Before September Turkey would easily issue Syrians the permit (kymlik) for free medical care but, because of the US-imposed restrictions on cross-border travel, things changed. "I was worried because I had no identification papers but after three days at the hospital a facilitator, or translator – whatever you want to call him – moved me to a fighters' clinic and replaced my name with someone else's on a kymlik," Shikry said.
A similar procedure applied to most of the fighters interviewed between the two clinics of Rehyanli and a small poorly kept medical point in Kilis, a south-central border town famous for any sort of smuggling.

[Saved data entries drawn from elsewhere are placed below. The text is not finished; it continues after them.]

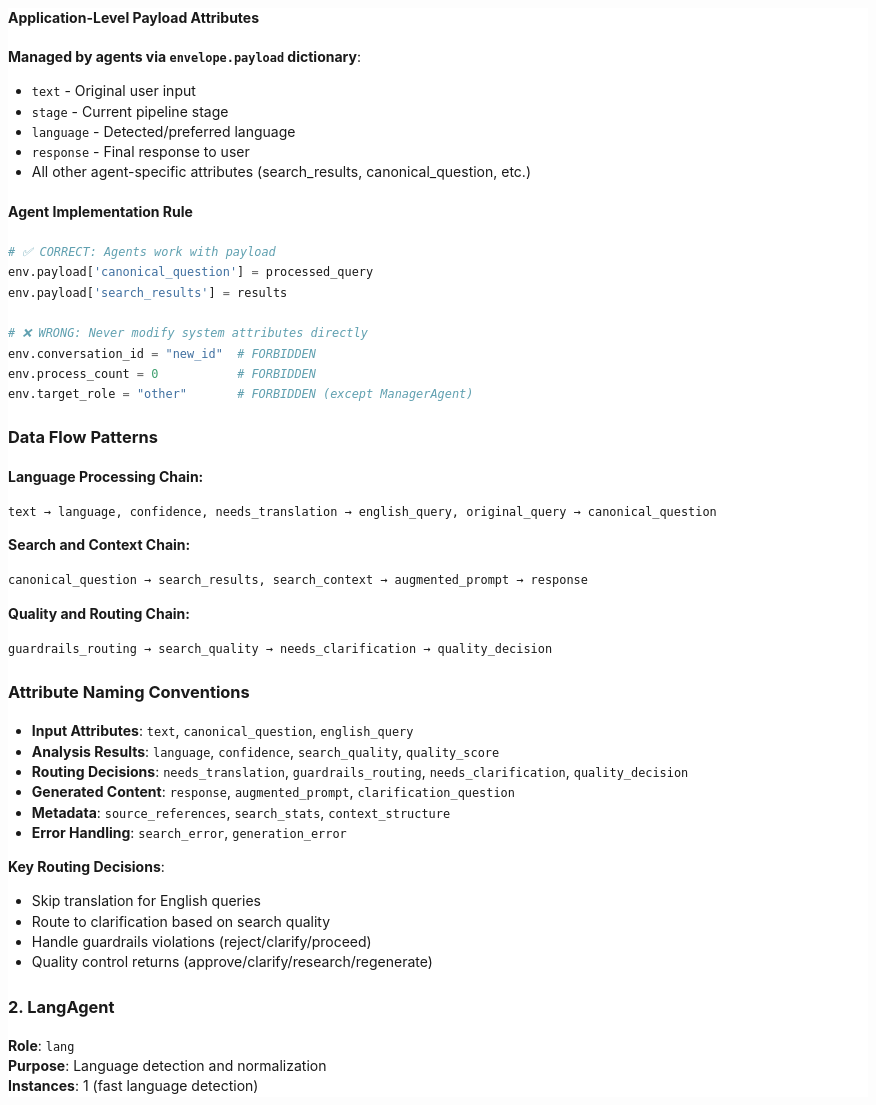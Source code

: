 #### Application-Level Payload Attributes
**Managed by agents via `envelope.payload` dictionary**:
- `text` - Original user input
- `stage` - Current pipeline stage
- `language` - Detected/preferred language
- `response` - Final response to user
- All other agent-specific attributes (search_results, canonical_question, etc.)

#### Agent Implementation Rule
```python
# ✅ CORRECT: Agents work with payload
env.payload['canonical_question'] = processed_query
env.payload['search_results'] = results

# ❌ WRONG: Never modify system attributes directly
env.conversation_id = "new_id"  # FORBIDDEN
env.process_count = 0           # FORBIDDEN
env.target_role = "other"       # FORBIDDEN (except ManagerAgent)
```

### Data Flow Patterns

**Language Processing Chain:**
```
text → language, confidence, needs_translation → english_query, original_query → canonical_question
```

**Search and Context Chain:**
```
canonical_question → search_results, search_context → augmented_prompt → response
```

**Quality and Routing Chain:**
```
guardrails_routing → search_quality → needs_clarification → quality_decision
```

### Attribute Naming Conventions

- **Input Attributes**: `text`, `canonical_question`, `english_query`
- **Analysis Results**: `language`, `confidence`, `search_quality`, `quality_score`
- **Routing Decisions**: `needs_translation`, `guardrails_routing`, `needs_clarification`, `quality_decision`
- **Generated Content**: `response`, `augmented_prompt`, `clarification_question`
- **Metadata**: `source_references`, `search_stats`, `context_structure`
- **Error Handling**: `search_error`, `generation_error`

**Key Routing Decisions**:
- Skip translation for English queries
- Route to clarification based on search quality
- Handle guardrails violations (reject/clarify/proceed)
- Quality control returns (approve/clarify/research/regenerate)

### 2. LangAgent
**Role**: `lang`  
**Purpose**: Language detection and normalization  
**Instances**: 1 (fast language detection)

Turkish logistical and intelligence support to Jaish al-Fatah and particularly Ahrar el-Shamis well known, although not well regarded by the US given the latter's relations with extremist organisations like Nusra. Syrian and other private donors residing in the Gulf or in the West, and humanitarian organisations like Qatar Charity (QC) help to keep the medical care centres running, as does the Turkish Humanitarian Relief Foundation (IHH).
This has led to criticism of the IHH, including that it promoted extremist groups and, in early 2014, purportedly carried arms and ammunition to the Syrian border. But the clinic managers claimed that IHH only provided them with "humanitarian help like food, clothes and blankets."
Others are more sceptical: "IHH controls everything in Syria and is really close to Ahrar el-Sham," said Bassam el-Ahmad, Syrian spokesman at the Violations Documentation Centre (VDS). "The IHH is one of the only three relief organisations allowed to go in and out of Syria without being checked," added Omar Asswad, of the Syrian Expatriate Medical Association.
The war in Syria has long spilled into its Turkish neighbour and it is perhaps unavoidable for the Turkish government to find like-minded Sunni partners among the hundred warring Syrian factions, but the impartiality of the humanitarian aid operating in these unregulated clinics is to be questioned.
"The guys on the ground floor are fully recovered and ready to go back to Syria," said Mr Hassan, before blocking IBTimes UK access into that section and bidding us farewell. Followed by the eyes of a dozen injured fighters, we departed and the clinic became a non-descript garage once again.
Eleonora Vio is a freelance journalist based in the Middle East and co-founder of Nawart Press media platform and association. Costanza Spocci contributed to this report.